Well, we often hear of well-intentioned business school students who want to give advice to the next crop of applicants coming along into the process of constructing their applications for admission.
And we often get scared.
Getting into bschool is a massive accomplishment. Nobody who manages to do that did it by accident. It requires work, often tremendous effort. There is a lot of learning that goes into it.
But learning enough to pull off a solid set of essays to get yourself accepted does not mean that there’s been learning of any type of universal rules or heuristics that will work for another applicant. It just means that you did good work yourself of presenting who you are in answer to the questions. Or, often, applicants get in despite the essays — meaning, the essays were not great but something else in the profile carried the person in.
Here’s the deal, Brave Supplicant: You need to be careful who you rely on for actual essay advice. Be a sponge, but have a filter.
Ask for opinions. Seek out others’ experiences. Learn from their mistakes. Definitely ask anyone you possibly can about their experience in their MBA program. Take notes. Listen carefully. Pay attention. But don’t make someone else’s experience into gospel. What’s true for them may or may not be true for you — or, it might have been true in the past, but maybe their complaint about how their school did such-and-such is no longer a problem, because the school changed.
Or whatever.
This is especially important when it comes to the essays. Writing solid MBA essays for an application to business school is not a skill most people naturally have. Editing essays for someone else is really not a skill that comes natural — and it’s so easy to let a decent draft deteriorate into an actual crappile of useless detritus with too many inputs into your process. We see it happen all the time!

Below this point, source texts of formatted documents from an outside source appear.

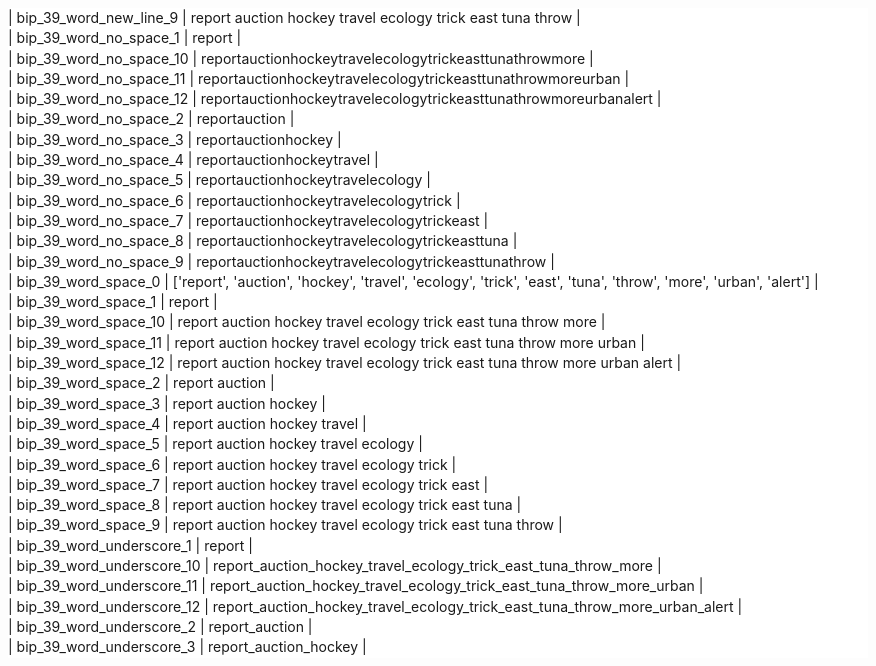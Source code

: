 | bip_39_word_new_line_9 | report
auction
hockey
travel
ecology
trick
east
tuna
throw |  
| bip_39_word_no_space_1 | report |  
| bip_39_word_no_space_10 | reportauctionhockeytravelecologytrickeasttunathrowmore |  
| bip_39_word_no_space_11 | reportauctionhockeytravelecologytrickeasttunathrowmoreurban |  
| bip_39_word_no_space_12 | reportauctionhockeytravelecologytrickeasttunathrowmoreurbanalert |  
| bip_39_word_no_space_2 | reportauction |  
| bip_39_word_no_space_3 | reportauctionhockey |  
| bip_39_word_no_space_4 | reportauctionhockeytravel |  
| bip_39_word_no_space_5 | reportauctionhockeytravelecology |  
| bip_39_word_no_space_6 | reportauctionhockeytravelecologytrick |  
| bip_39_word_no_space_7 | reportauctionhockeytravelecologytrickeast |  
| bip_39_word_no_space_8 | reportauctionhockeytravelecologytrickeasttuna |  
| bip_39_word_no_space_9 | reportauctionhockeytravelecologytrickeasttunathrow |  
| bip_39_word_space_0 | ['report', 'auction', 'hockey', 'travel', 'ecology', 'trick', 'east', 'tuna', 'throw', 'more', 'urban', 'alert'] |  
| bip_39_word_space_1 | report |  
| bip_39_word_space_10 | report auction hockey travel ecology trick east tuna throw more |  
| bip_39_word_space_11 | report auction hockey travel ecology trick east tuna throw more urban |  
| bip_39_word_space_12 | report auction hockey travel ecology trick east tuna throw more urban alert |  
| bip_39_word_space_2 | report auction |  
| bip_39_word_space_3 | report auction hockey |  
| bip_39_word_space_4 | report auction hockey travel |  
| bip_39_word_space_5 | report auction hockey travel ecology |  
| bip_39_word_space_6 | report auction hockey travel ecology trick |  
| bip_39_word_space_7 | report auction hockey travel ecology trick east |  
| bip_39_word_space_8 | report auction hockey travel ecology trick east tuna |  
| bip_39_word_space_9 | report auction hockey travel ecology trick east tuna throw |  
| bip_39_word_underscore_1 | report |  
| bip_39_word_underscore_10 | report_auction_hockey_travel_ecology_trick_east_tuna_throw_more |  
| bip_39_word_underscore_11 | report_auction_hockey_travel_ecology_trick_east_tuna_throw_more_urban |  
| bip_39_word_underscore_12 | report_auction_hockey_travel_ecology_trick_east_tuna_throw_more_urban_alert |  
| bip_39_word_underscore_2 | report_auction |  
| bip_39_word_underscore_3 | report_auction_hockey |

One reason is captured quite simply in that diagram of Bloom’s Taxonomy: It’s very possible to be proficient when learning a new skill, at the level of application. You can get into bschool by acquiring that third level of knowledge for writing your essays and presenting yourself in the apps. But you’d need to progress much higher on that schematic in order to give useful, accurate, and reliable advice to someone else in their own process. You’d need to at minimum be at the analyze level, and honestly to be of most value to another, you’d need to squarely be in the evaluate tier.
Bottom line is, be careful who you listen to. Everyone may be well meaning with good intentions, but that won’t save you from someone who is overestimating their level of proficiency to the task.
Proceed with caution, Brave Supplicant, and please remember this: Friends don’t let friends read their MBA essays.
Tell us what you think.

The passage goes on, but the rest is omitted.